*PROBLEM*. The result should be an exact copy of the lines from the one with "To relate this" through the last line of the data below, both included.

[Collected data]

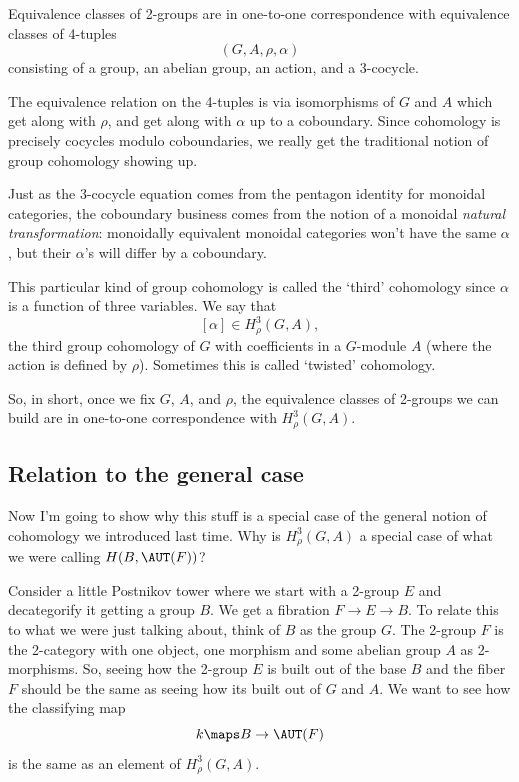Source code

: \documentclass{amsart}
\begin{document}
\begin{thm}[Sinh]
  Equivalence classes of 2-groups are in one-to-one correspondence
  with equivalence classes of 4-tuples
  \[(G, A, \rho, \alpha)\]
  consisting of a group, an abelian group, an action, and a 3-cocycle.
\end{thm}

The equivalence relation on the 4-tuples is via isomorphisms of $G$ and
$A$ which get along with $\rho$, and get along with $\alpha$ up to a
coboundary.  Since cohomology is precisely cocycles modulo
coboundaries, we really get the traditional notion of group cohomology
showing up.  

Just as the 3-cocycle equation comes from the pentagon 
identity for monoidal categories, the 
coboundary business comes from the notion of a monoidal \emph{natural 
transformation}: monoidally equivalent monoidal categories won't have 
the same $\alpha$, but their $\alpha$'s will differ by a coboundary.

This particular kind of group cohomology is called the `third'
cohomology since $\alpha$ is a function of three variables.
We say that
\[
[\alpha] \in H^3_\rho(G,A),
\]
the third group cohomology of $G$ with coefficients in a $G$-module
$A$ (where the action is defined by $\rho$).  Sometimes this is called
`twisted' cohomology.  

So, in short, once we fix $G$, $A$, and $\rho$, the equivalence classes 
of 2-groups we can build are in one-to-one correspondence with 
$H^3_\rho(G,A)$. 

\subsection{Relation to the general case}
\label{sec:relat-gener-case}

Now I'm going to show why this stuff is a special case of the general
notion of cohomology we introduced last time.  Why is $H^3_\rho(G,A)$
a special case of what we were calling $H(B,\AUT(F))$?

Consider a little Postnikov tower where we start with a 2-group
$E$ and decategorify it getting a group $B$.  We get a fibration 
$F\to E\to B$.  To relate this to what we were just talking about,
think of $B$ as the group $G$.  The 2-group $F$ is the 2-category with
one object, one morphism and some abelian group $A$ as 2-morphisms.
So, seeing how the 2-group $E$ is built out of the base $B$ and the
fiber $F$ should be the same as seeing how its built out of $G$ and
$A$.  We want to see how the classifying map
\[k\maps B \to \AUT(F)\]
is the same as an element of $H^3_\rho(G,A)$.
\end{document}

*TASK RESULT*.
$F\to E\to B$.  To relate this to what we were just talking about,
think of $B$ as the group $G$.  The 2-group $F$ is the 2-category with
one object, one morphism and some abelian group $A$ as 2-morphisms.
So, seeing how the 2-group $E$ is built out of the base $B$ and the
fiber $F$ should be the same as seeing how its built out of $G$ and
$A$.  We want to see how the classifying map
\[k\maps B \to \AUT(F)\]
is the same as an element of $H^3_\rho(G,A)$.
\end{document}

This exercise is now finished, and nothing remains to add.